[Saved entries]
┏━━

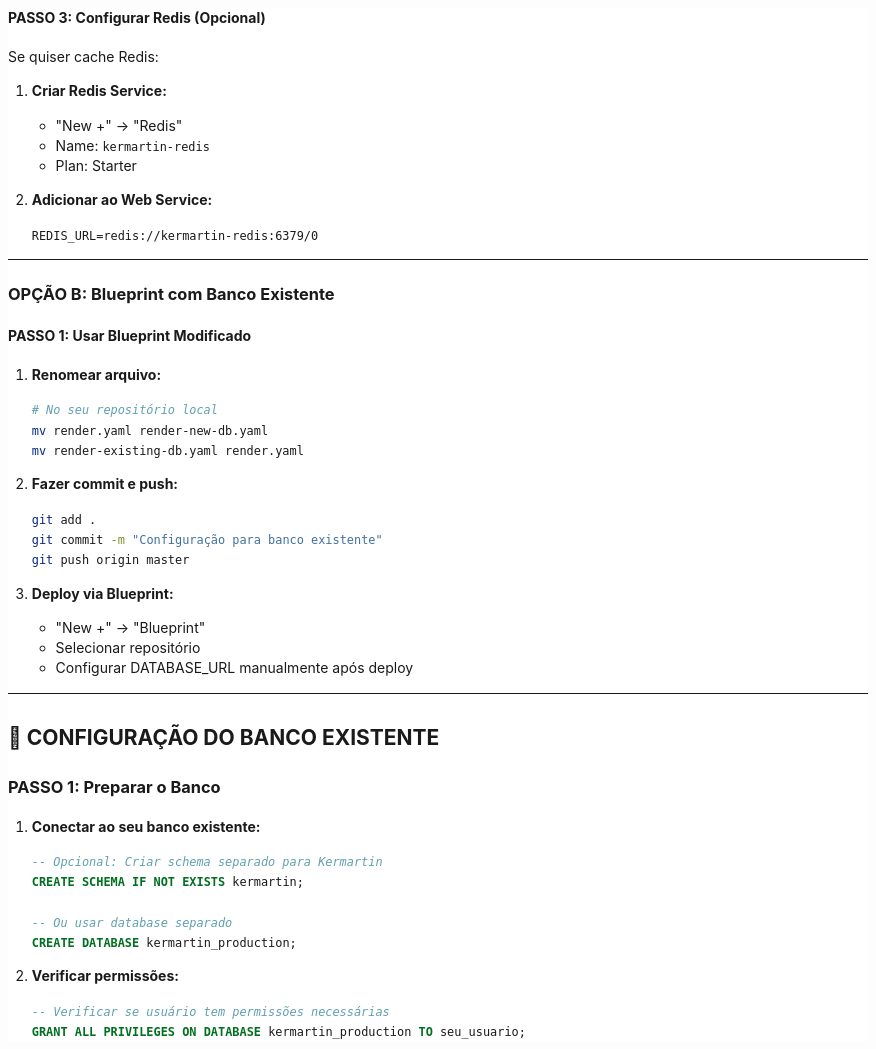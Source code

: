 #### **PASSO 3: Configurar Redis (Opcional)**

Se quiser cache Redis:

1. **Criar Redis Service:**
   - "New +" → "Redis"
   - Name: `kermartin-redis`
   - Plan: Starter

2. **Adicionar ao Web Service:**
   ```env
   REDIS_URL=redis://kermartin-redis:6379/0
   ```

---

### **OPÇÃO B: Blueprint com Banco Existente**

#### **PASSO 1: Usar Blueprint Modificado**

1. **Renomear arquivo:**
   ```bash
   # No seu repositório local
   mv render.yaml render-new-db.yaml
   mv render-existing-db.yaml render.yaml
   ```

2. **Fazer commit e push:**
   ```bash
   git add .
   git commit -m "Configuração para banco existente"
   git push origin master
   ```

3. **Deploy via Blueprint:**
   - "New +" → "Blueprint"
   - Selecionar repositório
   - Configurar DATABASE_URL manualmente após deploy

---

## 🔧 CONFIGURAÇÃO DO BANCO EXISTENTE

### **PASSO 1: Preparar o Banco**

1. **Conectar ao seu banco existente:**
   ```sql
   -- Opcional: Criar schema separado para Kermartin
   CREATE SCHEMA IF NOT EXISTS kermartin;
   
   -- Ou usar database separado
   CREATE DATABASE kermartin_production;
   ```

2. **Verificar permissões:**
   ```sql
   -- Verificar se usuário tem permissões necessárias
   GRANT ALL PRIVILEGES ON DATABASE kermartin_production TO seu_usuario;
   ```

┗━━

Begin at the first line of the records. Print every line through the one containing "1. **Renomear arquivo:**" exactly, but skip the pictures.

Source code

: #### **PASSO 3: Configurar Redis (Opcional)**

Se quiser cache Redis:

1. **Criar Redis Service:**
   - "New +" → "Redis"
   - Name: `kermartin-redis`
   - Plan: Starter

2. **Adicionar ao Web Service:**
   ```env
   REDIS_URL=redis://kermartin-redis:6379/0
   ```

---

### **OPÇÃO B: Blueprint com Banco Existente**

#### **PASSO 1: Usar Blueprint Modificado**

1. **Renomear arquivo:**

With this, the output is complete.